The lines from the start of the records below through the line containing "Garantir une reproducibilité" are to be copied exactly, both ends included, with nothing added.

[Records from a dataset]
□ □ □ □ □
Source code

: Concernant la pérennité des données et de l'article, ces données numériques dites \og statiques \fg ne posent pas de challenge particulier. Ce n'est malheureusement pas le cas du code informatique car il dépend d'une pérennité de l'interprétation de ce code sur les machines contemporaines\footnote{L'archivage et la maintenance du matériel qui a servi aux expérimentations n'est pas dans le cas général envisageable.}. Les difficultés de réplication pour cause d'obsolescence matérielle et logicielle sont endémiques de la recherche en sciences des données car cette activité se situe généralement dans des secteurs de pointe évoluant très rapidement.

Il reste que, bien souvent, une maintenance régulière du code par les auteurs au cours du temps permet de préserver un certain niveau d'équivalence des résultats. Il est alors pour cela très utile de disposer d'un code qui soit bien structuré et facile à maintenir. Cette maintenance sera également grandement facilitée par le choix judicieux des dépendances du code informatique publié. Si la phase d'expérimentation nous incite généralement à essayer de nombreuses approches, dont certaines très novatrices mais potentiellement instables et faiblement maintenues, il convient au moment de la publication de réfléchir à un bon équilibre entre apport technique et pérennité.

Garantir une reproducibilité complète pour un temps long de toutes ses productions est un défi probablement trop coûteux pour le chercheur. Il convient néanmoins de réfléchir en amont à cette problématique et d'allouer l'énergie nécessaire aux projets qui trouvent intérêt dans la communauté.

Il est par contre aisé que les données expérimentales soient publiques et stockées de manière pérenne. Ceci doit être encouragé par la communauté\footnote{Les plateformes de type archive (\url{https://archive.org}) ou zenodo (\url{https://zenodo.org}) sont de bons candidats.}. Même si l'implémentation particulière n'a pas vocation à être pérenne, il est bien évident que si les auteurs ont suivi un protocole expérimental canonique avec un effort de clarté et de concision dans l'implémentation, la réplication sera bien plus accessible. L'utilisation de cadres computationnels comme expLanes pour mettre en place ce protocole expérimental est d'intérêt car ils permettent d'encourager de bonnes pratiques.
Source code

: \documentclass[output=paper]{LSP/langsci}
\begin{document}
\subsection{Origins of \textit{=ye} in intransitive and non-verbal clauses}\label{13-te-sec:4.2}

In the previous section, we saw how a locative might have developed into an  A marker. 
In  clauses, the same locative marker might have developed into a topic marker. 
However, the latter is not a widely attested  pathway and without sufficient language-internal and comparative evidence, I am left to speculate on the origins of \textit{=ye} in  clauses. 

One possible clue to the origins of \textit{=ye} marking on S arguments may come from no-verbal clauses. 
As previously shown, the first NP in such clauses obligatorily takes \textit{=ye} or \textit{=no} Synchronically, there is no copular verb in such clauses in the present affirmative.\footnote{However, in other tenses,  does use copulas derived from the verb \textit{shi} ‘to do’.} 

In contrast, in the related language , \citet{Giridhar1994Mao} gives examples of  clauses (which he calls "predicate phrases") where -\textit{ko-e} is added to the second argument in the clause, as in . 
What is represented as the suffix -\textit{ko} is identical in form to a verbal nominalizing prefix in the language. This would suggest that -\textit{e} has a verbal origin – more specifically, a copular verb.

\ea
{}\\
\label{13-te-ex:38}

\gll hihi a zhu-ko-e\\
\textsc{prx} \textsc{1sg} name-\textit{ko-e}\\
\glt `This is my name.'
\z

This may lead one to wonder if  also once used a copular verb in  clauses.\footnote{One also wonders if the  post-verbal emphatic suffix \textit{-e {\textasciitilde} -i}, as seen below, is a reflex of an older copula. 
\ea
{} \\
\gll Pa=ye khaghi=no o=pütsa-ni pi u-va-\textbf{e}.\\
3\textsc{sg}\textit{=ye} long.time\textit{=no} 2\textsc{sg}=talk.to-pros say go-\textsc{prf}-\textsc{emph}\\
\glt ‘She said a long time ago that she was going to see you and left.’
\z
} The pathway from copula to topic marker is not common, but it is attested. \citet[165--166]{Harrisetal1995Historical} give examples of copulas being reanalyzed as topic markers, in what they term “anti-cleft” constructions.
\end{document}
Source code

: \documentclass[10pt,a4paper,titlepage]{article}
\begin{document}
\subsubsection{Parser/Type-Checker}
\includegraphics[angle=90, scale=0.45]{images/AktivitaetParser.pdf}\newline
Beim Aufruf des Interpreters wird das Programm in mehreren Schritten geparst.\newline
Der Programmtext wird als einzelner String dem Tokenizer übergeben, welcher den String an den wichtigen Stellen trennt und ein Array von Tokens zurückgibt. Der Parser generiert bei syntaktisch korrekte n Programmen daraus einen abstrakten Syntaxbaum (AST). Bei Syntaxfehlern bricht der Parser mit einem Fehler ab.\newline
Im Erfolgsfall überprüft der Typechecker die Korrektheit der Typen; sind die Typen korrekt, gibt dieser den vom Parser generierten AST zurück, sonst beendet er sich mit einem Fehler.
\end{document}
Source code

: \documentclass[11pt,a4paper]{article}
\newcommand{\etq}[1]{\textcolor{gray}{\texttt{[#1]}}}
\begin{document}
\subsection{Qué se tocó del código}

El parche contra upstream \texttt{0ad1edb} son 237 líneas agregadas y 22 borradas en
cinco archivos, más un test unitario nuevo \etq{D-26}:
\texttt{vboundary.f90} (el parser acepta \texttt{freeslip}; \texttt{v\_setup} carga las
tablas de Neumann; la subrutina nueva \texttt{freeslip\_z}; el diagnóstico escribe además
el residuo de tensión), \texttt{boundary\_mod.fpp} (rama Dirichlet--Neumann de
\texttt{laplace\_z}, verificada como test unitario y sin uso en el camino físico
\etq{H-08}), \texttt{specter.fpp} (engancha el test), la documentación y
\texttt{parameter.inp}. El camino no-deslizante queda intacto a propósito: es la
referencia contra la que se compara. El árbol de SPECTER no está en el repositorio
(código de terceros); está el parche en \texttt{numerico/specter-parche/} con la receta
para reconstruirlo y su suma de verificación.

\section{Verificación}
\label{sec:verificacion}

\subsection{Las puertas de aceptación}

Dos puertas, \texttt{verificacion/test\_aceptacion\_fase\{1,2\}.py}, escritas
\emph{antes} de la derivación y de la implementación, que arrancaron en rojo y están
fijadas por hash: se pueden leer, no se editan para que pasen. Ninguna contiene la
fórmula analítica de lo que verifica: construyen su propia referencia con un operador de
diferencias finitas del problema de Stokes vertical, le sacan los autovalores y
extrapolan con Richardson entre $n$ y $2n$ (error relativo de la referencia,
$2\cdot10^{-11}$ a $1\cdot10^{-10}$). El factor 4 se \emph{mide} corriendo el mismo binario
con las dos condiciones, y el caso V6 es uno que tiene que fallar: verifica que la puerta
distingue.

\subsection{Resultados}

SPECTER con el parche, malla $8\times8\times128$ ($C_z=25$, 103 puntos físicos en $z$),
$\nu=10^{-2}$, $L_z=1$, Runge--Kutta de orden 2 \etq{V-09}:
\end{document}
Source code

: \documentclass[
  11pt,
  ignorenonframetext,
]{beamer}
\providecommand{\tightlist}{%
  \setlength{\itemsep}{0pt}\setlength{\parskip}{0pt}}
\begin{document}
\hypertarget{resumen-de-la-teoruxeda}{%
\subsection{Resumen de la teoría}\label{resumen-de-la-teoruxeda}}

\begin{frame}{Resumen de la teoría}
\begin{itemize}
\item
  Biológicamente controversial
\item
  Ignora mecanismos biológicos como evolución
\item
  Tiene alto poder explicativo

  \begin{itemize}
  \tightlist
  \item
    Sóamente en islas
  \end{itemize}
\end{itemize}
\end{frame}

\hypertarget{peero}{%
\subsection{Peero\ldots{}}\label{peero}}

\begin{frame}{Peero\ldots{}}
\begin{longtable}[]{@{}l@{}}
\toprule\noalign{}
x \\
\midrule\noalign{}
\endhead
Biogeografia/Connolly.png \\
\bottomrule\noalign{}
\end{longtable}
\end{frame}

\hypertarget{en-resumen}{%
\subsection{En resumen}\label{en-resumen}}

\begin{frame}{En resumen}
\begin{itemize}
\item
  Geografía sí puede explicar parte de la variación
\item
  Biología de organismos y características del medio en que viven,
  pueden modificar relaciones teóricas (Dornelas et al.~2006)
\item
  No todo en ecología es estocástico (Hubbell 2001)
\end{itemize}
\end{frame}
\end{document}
□ □ □ □ □
Solved exercise |
Source code

: Concernant la pérennité des données et de l'article, ces données numériques dites \og statiques \fg ne posent pas de challenge particulier. Ce n'est malheureusement pas le cas du code informatique car il dépend d'une pérennité de l'interprétation de ce code sur les machines contemporaines\footnote{L'archivage et la maintenance du matériel qui a servi aux expérimentations n'est pas dans le cas général envisageable.}. Les difficultés de réplication pour cause d'obsolescence matérielle et logicielle sont endémiques de la recherche en sciences des données car cette activité se situe généralement dans des secteurs de pointe évoluant très rapidement.

Il reste que, bien souvent, une maintenance régulière du code par les auteurs au cours du temps permet de préserver un certain niveau d'équivalence des résultats. Il est alors pour cela très utile de disposer d'un code qui soit bien structuré et facile à maintenir. Cette maintenance sera également grandement facilitée par le choix judicieux des dépendances du code informatique publié. Si la phase d'expérimentation nous incite généralement à essayer de nombreuses approches, dont certaines très novatrices mais potentiellement instables et faiblement maintenues, il convient au moment de la publication de réfléchir à un bon équilibre entre apport technique et pérennité.

Garantir une reproducibilité complète pour un temps long de toutes ses productions est un défi probablement trop coûteux pour le chercheur. Il convient néanmoins de réfléchir en amont à cette problématique et d'allouer l'énergie nécessaire aux projets qui trouvent intérêt dans la communauté.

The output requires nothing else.